Assignment: Return each entry word for word and skip its pictures.
(Beginning of Data records)
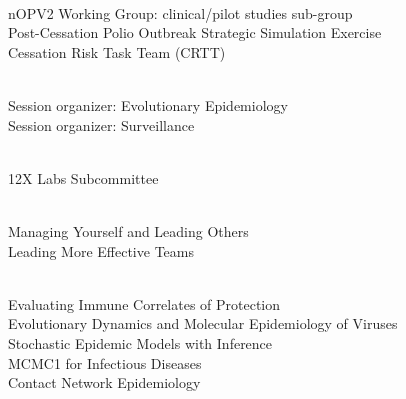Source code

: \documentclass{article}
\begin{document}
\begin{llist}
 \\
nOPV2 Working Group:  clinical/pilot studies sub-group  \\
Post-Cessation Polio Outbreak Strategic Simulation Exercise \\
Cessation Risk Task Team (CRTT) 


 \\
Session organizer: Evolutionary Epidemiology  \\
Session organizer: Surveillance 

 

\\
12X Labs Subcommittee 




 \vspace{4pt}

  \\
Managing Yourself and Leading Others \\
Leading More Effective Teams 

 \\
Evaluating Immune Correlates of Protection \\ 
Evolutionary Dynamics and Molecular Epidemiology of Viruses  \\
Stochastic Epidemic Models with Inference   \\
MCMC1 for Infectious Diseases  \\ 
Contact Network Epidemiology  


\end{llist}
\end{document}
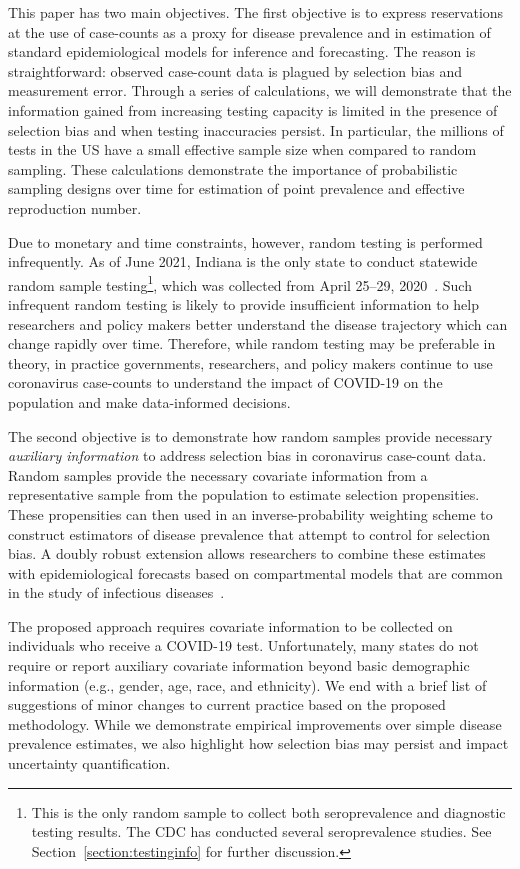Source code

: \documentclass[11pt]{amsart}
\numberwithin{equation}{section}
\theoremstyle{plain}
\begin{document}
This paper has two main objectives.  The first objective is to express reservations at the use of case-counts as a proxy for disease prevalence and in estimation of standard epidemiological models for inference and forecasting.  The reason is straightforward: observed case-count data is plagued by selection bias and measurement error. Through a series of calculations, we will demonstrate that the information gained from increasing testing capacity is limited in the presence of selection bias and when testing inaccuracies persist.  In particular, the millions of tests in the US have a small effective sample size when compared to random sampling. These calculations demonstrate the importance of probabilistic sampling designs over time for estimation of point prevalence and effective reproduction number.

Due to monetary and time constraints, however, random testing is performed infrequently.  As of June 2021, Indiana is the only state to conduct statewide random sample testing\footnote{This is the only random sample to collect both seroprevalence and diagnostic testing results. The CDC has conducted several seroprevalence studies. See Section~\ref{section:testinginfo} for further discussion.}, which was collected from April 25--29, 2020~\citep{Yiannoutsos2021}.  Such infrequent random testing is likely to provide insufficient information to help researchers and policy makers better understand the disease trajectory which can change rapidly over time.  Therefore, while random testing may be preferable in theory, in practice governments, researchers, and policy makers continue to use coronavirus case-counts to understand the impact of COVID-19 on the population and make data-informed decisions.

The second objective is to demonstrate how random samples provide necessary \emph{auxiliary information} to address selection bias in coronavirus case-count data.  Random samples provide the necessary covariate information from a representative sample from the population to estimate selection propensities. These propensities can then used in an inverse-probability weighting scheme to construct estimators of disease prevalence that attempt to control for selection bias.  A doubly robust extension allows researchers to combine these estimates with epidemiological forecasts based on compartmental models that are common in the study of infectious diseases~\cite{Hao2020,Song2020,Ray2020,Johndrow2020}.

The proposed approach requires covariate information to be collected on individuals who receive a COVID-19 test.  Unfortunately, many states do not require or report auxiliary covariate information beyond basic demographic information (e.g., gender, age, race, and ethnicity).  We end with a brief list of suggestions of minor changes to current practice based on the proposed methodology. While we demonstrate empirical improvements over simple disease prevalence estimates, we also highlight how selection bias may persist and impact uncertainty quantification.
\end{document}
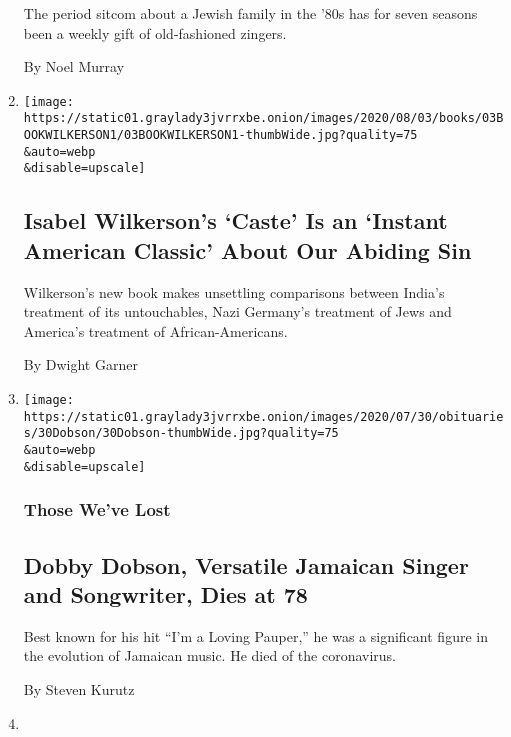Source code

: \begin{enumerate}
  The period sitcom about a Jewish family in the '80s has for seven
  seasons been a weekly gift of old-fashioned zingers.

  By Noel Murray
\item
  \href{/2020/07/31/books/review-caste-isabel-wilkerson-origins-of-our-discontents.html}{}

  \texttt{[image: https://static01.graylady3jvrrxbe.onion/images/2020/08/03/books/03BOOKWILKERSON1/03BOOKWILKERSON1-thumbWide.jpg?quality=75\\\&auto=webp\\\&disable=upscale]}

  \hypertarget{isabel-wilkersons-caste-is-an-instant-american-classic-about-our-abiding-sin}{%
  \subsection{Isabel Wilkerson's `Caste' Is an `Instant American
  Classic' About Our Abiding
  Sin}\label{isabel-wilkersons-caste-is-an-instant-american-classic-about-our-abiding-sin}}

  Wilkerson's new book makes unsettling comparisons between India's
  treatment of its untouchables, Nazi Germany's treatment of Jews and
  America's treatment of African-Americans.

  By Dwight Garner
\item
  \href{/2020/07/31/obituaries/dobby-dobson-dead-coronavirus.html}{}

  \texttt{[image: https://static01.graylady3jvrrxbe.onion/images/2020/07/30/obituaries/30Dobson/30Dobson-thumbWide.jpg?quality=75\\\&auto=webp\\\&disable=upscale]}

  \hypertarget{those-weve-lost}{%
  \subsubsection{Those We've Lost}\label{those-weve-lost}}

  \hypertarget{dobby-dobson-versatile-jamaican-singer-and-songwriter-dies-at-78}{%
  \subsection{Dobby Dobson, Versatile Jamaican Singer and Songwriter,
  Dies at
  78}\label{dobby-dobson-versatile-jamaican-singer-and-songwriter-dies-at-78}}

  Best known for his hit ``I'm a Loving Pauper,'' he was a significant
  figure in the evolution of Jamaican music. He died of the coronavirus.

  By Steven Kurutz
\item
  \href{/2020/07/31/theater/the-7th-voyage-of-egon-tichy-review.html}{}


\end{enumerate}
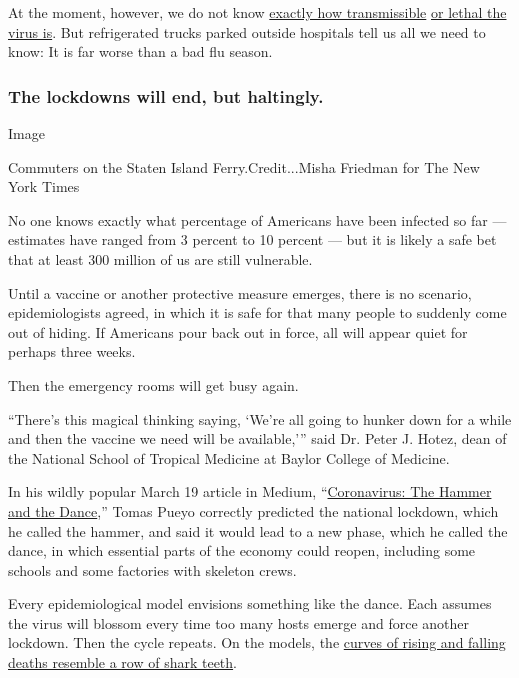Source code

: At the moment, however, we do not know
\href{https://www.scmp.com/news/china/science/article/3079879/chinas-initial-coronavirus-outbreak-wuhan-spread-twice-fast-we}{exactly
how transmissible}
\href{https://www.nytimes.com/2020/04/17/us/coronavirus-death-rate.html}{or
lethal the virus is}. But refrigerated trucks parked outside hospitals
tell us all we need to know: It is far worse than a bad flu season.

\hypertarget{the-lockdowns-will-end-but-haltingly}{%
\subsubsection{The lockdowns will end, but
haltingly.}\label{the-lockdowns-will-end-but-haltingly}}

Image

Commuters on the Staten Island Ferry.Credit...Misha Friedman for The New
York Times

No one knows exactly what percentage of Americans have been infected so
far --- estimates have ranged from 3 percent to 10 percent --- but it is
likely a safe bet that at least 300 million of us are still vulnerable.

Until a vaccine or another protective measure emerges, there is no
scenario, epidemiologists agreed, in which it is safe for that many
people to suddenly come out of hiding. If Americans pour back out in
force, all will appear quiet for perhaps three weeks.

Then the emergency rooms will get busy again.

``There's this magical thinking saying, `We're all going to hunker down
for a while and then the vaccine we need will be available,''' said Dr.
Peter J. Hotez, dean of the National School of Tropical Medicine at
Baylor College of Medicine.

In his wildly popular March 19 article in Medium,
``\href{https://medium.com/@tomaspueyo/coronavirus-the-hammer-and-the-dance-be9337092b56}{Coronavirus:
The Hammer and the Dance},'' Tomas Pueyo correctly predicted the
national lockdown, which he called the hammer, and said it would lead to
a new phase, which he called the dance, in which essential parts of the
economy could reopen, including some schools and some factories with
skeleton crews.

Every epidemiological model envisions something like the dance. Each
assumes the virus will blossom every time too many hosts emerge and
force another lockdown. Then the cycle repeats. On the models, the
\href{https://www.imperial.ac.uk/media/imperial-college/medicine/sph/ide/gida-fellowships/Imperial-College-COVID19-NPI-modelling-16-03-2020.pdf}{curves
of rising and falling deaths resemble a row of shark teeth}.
(End of Data records)
Solution for this exercise:
Source code

: \documentclass{article}
\begin{document}
\begin{llist}
 \\
nOPV2 Working Group:  clinical/pilot studies sub-group  \\
Post-Cessation Polio Outbreak Strategic Simulation Exercise \\
Cessation Risk Task Team (CRTT) 


 \\
Session organizer: Evolutionary Epidemiology  \\
Session organizer: Surveillance 

 

\\
12X Labs Subcommittee 




 \vspace{4pt}

  \\
Managing Yourself and Leading Others \\
Leading More Effective Teams 

 \\
Evaluating Immune Correlates of Protection \\ 
Evolutionary Dynamics and Molecular Epidemiology of Viruses  \\
Stochastic Epidemic Models with Inference   \\
MCMC1 for Infectious Diseases  \\ 
Contact Network Epidemiology  


\end{llist}
\end{document}
Source code

: \documentclass[11pt]{amsart}
\numberwithin{equation}{section}
\theoremstyle{plain}
\begin{document}
This paper has two main objectives.  The first objective is to express reservations at the use of case-counts as a proxy for disease prevalence and in estimation of standard epidemiological models for inference and forecasting.  The reason is straightforward: observed case-count data is plagued by selection bias and measurement error. Through a series of calculations, we will demonstrate that the information gained from increasing testing capacity is limited in the presence of selection bias and when testing inaccuracies persist.  In particular, the millions of tests in the US have a small effective sample size when compared to random sampling. These calculations demonstrate the importance of probabilistic sampling designs over time for estimation of point prevalence and effective reproduction number.

Due to monetary and time constraints, however, random testing is performed infrequently.  As of June 2021, Indiana is the only state to conduct statewide random sample testing\footnote{This is the only random sample to collect both seroprevalence and diagnostic testing results. The CDC has conducted several seroprevalence studies. See Section~\ref{section:testinginfo} for further discussion.}, which was collected from April 25--29, 2020~\citep{Yiannoutsos2021}.  Such infrequent random testing is likely to provide insufficient information to help researchers and policy makers better understand the disease trajectory which can change rapidly over time.  Therefore, while random testing may be preferable in theory, in practice governments, researchers, and policy makers continue to use coronavirus case-counts to understand the impact of COVID-19 on the population and make data-informed decisions.

The second objective is to demonstrate how random samples provide necessary \emph{auxiliary information} to address selection bias in coronavirus case-count data.  Random samples provide the necessary covariate information from a representative sample from the population to estimate selection propensities. These propensities can then used in an inverse-probability weighting scheme to construct estimators of disease prevalence that attempt to control for selection bias.  A doubly robust extension allows researchers to combine these estimates with epidemiological forecasts based on compartmental models that are common in the study of infectious diseases~\cite{Hao2020,Song2020,Ray2020,Johndrow2020}.

The proposed approach requires covariate information to be collected on individuals who receive a COVID-19 test.  Unfortunately, many states do not require or report auxiliary covariate information beyond basic demographic information (e.g., gender, age, race, and ethnicity).  We end with a brief list of suggestions of minor changes to current practice based on the proposed methodology. While we demonstrate empirical improvements over simple disease prevalence estimates, we also highlight how selection bias may persist and impact uncertainty quantification.
\end{document}
Source code

: \begin{enumerate}
  The period sitcom about a Jewish family in the '80s has for seven
  seasons been a weekly gift of old-fashioned zingers.

  By Noel Murray
\item
  \href{/2020/07/31/books/review-caste-isabel-wilkerson-origins-of-our-discontents.html}{}

  \texttt{[image: https://static01.graylady3jvrrxbe.onion/images/2020/08/03/books/03BOOKWILKERSON1/03BOOKWILKERSON1-thumbWide.jpg?quality=75\\\&auto=webp\\\&disable=upscale]}

  \hypertarget{isabel-wilkersons-caste-is-an-instant-american-classic-about-our-abiding-sin}{%
  \subsection{Isabel Wilkerson's `Caste' Is an `Instant American
  Classic' About Our Abiding
  Sin}\label{isabel-wilkersons-caste-is-an-instant-american-classic-about-our-abiding-sin}}

  Wilkerson's new book makes unsettling comparisons between India's
  treatment of its untouchables, Nazi Germany's treatment of Jews and
  America's treatment of African-Americans.

  By Dwight Garner
\item
  \href{/2020/07/31/obituaries/dobby-dobson-dead-coronavirus.html}{}

  \texttt{[image: https://static01.graylady3jvrrxbe.onion/images/2020/07/30/obituaries/30Dobson/30Dobson-thumbWide.jpg?quality=75\\\&auto=webp\\\&disable=upscale]}

  \hypertarget{those-weve-lost}{%
  \subsubsection{Those We've Lost}\label{those-weve-lost}}

  \hypertarget{dobby-dobson-versatile-jamaican-singer-and-songwriter-dies-at-78}{%
  \subsection{Dobby Dobson, Versatile Jamaican Singer and Songwriter,
  Dies at
  78}\label{dobby-dobson-versatile-jamaican-singer-and-songwriter-dies-at-78}}

  Best known for his hit ``I'm a Loving Pauper,'' he was a significant
  figure in the evolution of Jamaican music. He died of the coronavirus.

  By Steven Kurutz
\item
  \href{/2020/07/31/theater/the-7th-voyage-of-egon-tichy-review.html}{}


\end{enumerate}
Source code

: At the moment, however, we do not know
\href{https://www.scmp.com/news/china/science/article/3079879/chinas-initial-coronavirus-outbreak-wuhan-spread-twice-fast-we}{exactly
how transmissible}
\href{https://www.nytimes.com/2020/04/17/us/coronavirus-death-rate.html}{or
lethal the virus is}. But refrigerated trucks parked outside hospitals
tell us all we need to know: It is far worse than a bad flu season.

\hypertarget{the-lockdowns-will-end-but-haltingly}{%
\subsubsection{The lockdowns will end, but
haltingly.}\label{the-lockdowns-will-end-but-haltingly}}

Image

Commuters on the Staten Island Ferry.Credit...Misha Friedman for The New
York Times

No one knows exactly what percentage of Americans have been infected so
far --- estimates have ranged from 3 percent to 10 percent --- but it is
likely a safe bet that at least 300 million of us are still vulnerable.

Until a vaccine or another protective measure emerges, there is no
scenario, epidemiologists agreed, in which it is safe for that many
people to suddenly come out of hiding. If Americans pour back out in
force, all will appear quiet for perhaps three weeks.

Then the emergency rooms will get busy again.

``There's this magical thinking saying, `We're all going to hunker down
for a while and then the vaccine we need will be available,''' said Dr.
Peter J. Hotez, dean of the National School of Tropical Medicine at
Baylor College of Medicine.

In his wildly popular March 19 article in Medium,
``\href{https://medium.com/@tomaspueyo/coronavirus-the-hammer-and-the-dance-be9337092b56}{Coronavirus:
The Hammer and the Dance},'' Tomas Pueyo correctly predicted the
national lockdown, which he called the hammer, and said it would lead to
a new phase, which he called the dance, in which essential parts of the
economy could reopen, including some schools and some factories with
skeleton crews.

Every epidemiological model envisions something like the dance. Each
assumes the virus will blossom every time too many hosts emerge and
force another lockdown. Then the cycle repeats. On the models, the
\href{https://www.imperial.ac.uk/media/imperial-college/medicine/sph/ide/gida-fellowships/Imperial-College-COVID19-NPI-modelling-16-03-2020.pdf}{curves
of rising and falling deaths resemble a row of shark teeth}.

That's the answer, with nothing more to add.